- _Requirement_: An exact copy of the entries is needed, with every line included.

Saved entries

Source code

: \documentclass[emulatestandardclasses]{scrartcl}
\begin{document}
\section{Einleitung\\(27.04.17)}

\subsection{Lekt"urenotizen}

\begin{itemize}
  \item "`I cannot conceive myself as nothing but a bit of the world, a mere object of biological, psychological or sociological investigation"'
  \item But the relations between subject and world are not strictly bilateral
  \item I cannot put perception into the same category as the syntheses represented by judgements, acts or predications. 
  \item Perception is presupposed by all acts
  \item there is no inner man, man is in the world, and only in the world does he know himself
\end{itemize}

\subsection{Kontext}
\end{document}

- _Result for this task_:
Source code

: \documentclass[emulatestandardclasses]{scrartcl}
\begin{document}
\section{Einleitung\\(27.04.17)}

\subsection{Lekt"urenotizen}

\begin{itemize}
  \item "`I cannot conceive myself as nothing but a bit of the world, a mere object of biological, psychological or sociological investigation"'
  \item But the relations between subject and world are not strictly bilateral
  \item I cannot put perception into the same category as the syntheses represented by judgements, acts or predications. 
  \item Perception is presupposed by all acts
  \item there is no inner man, man is in the world, and only in the world does he know himself
\end{itemize}

\subsection{Kontext}
\end{document}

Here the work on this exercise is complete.